What needs to be done
Go through the listing and copy each line with the string "nucleus".

##### Task data #####

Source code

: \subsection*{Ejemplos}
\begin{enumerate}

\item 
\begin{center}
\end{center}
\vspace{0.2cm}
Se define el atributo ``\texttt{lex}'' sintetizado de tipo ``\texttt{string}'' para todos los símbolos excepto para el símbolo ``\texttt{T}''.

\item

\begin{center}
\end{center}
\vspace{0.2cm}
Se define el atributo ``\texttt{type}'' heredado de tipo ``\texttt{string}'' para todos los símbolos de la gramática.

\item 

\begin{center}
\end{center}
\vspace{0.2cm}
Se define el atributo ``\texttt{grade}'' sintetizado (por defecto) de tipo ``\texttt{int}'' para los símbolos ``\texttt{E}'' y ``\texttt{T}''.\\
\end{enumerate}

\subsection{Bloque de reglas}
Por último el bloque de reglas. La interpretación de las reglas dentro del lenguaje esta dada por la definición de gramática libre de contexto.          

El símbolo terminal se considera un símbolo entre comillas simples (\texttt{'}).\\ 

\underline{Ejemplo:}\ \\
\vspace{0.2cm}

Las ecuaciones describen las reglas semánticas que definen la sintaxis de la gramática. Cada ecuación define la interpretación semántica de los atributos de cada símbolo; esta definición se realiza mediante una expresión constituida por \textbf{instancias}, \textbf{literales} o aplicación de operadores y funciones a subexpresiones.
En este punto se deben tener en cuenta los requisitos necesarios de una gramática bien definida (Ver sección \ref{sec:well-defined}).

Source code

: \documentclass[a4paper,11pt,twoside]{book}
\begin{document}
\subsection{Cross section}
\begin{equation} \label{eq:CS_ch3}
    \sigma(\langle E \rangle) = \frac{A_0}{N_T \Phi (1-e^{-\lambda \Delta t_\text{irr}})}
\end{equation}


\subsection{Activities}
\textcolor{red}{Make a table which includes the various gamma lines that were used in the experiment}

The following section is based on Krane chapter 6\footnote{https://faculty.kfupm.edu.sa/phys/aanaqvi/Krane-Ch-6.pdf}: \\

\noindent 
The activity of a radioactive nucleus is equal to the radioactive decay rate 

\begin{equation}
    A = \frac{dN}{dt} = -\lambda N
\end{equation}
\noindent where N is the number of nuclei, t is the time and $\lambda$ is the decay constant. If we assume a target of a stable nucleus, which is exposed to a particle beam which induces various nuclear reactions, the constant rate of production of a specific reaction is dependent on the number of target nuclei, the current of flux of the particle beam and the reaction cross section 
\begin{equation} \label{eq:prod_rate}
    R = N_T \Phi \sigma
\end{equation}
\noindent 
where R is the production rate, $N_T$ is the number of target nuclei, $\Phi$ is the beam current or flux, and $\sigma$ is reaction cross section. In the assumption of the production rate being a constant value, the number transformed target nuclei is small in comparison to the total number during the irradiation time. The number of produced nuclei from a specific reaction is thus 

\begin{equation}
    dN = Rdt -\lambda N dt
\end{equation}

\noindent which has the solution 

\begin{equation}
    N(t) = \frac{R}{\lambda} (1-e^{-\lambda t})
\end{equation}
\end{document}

#####
##### Task data #####

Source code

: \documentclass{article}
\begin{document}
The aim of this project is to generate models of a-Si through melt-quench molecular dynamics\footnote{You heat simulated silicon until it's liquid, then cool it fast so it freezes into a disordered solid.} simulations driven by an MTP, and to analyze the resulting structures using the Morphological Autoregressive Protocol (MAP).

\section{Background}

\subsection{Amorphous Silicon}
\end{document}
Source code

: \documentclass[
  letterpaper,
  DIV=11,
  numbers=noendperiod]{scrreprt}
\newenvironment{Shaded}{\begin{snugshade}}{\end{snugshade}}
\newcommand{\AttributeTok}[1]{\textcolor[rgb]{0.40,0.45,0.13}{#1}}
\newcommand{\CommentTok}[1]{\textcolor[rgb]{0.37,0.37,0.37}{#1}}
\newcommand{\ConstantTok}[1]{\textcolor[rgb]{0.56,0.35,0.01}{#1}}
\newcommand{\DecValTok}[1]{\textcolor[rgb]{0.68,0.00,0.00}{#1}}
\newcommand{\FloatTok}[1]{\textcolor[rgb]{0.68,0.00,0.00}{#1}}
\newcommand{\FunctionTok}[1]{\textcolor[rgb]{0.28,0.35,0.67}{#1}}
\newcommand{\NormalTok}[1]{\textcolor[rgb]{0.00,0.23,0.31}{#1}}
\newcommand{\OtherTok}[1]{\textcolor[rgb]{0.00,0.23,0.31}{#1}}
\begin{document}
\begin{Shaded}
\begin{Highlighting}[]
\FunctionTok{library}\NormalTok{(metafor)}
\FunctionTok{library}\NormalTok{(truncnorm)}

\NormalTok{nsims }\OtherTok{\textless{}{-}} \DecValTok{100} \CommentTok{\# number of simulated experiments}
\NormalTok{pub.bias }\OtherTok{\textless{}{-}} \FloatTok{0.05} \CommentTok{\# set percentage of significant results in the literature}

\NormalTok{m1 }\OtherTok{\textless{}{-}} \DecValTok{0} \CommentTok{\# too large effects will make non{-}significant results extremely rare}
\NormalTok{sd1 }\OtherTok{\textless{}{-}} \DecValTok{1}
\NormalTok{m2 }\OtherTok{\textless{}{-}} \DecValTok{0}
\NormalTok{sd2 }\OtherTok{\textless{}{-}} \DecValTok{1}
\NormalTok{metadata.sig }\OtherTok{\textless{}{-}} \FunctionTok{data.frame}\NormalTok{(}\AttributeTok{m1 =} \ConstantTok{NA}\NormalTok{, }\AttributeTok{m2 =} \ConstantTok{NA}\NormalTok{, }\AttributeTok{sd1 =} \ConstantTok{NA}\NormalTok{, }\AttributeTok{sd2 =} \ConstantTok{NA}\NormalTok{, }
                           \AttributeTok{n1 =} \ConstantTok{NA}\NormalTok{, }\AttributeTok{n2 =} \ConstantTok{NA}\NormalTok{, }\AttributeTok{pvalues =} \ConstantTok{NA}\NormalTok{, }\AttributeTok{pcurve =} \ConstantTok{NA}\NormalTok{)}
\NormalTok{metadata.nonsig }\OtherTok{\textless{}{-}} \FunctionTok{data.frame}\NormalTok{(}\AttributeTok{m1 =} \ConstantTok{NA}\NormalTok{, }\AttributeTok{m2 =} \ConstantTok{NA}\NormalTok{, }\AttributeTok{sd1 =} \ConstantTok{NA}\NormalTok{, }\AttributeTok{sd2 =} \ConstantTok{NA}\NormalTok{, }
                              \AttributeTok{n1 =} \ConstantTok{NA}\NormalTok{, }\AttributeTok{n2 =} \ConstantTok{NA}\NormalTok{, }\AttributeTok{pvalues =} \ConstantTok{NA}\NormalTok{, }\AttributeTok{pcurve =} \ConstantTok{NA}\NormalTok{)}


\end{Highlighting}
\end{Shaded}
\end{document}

#####

Written answer
The activity of a radioactive nucleus is equal to the radioactive decay rate 
\noindent where N is the number of nuclei, t is the time and $\lambda$ is the decay constant. If we assume a target of a stable nucleus, which is exposed to a particle beam which induces various nuclear reactions, the constant rate of production of a specific reaction is dependent on the number of target nuclei, the current of flux of the particle beam and the reaction cross section 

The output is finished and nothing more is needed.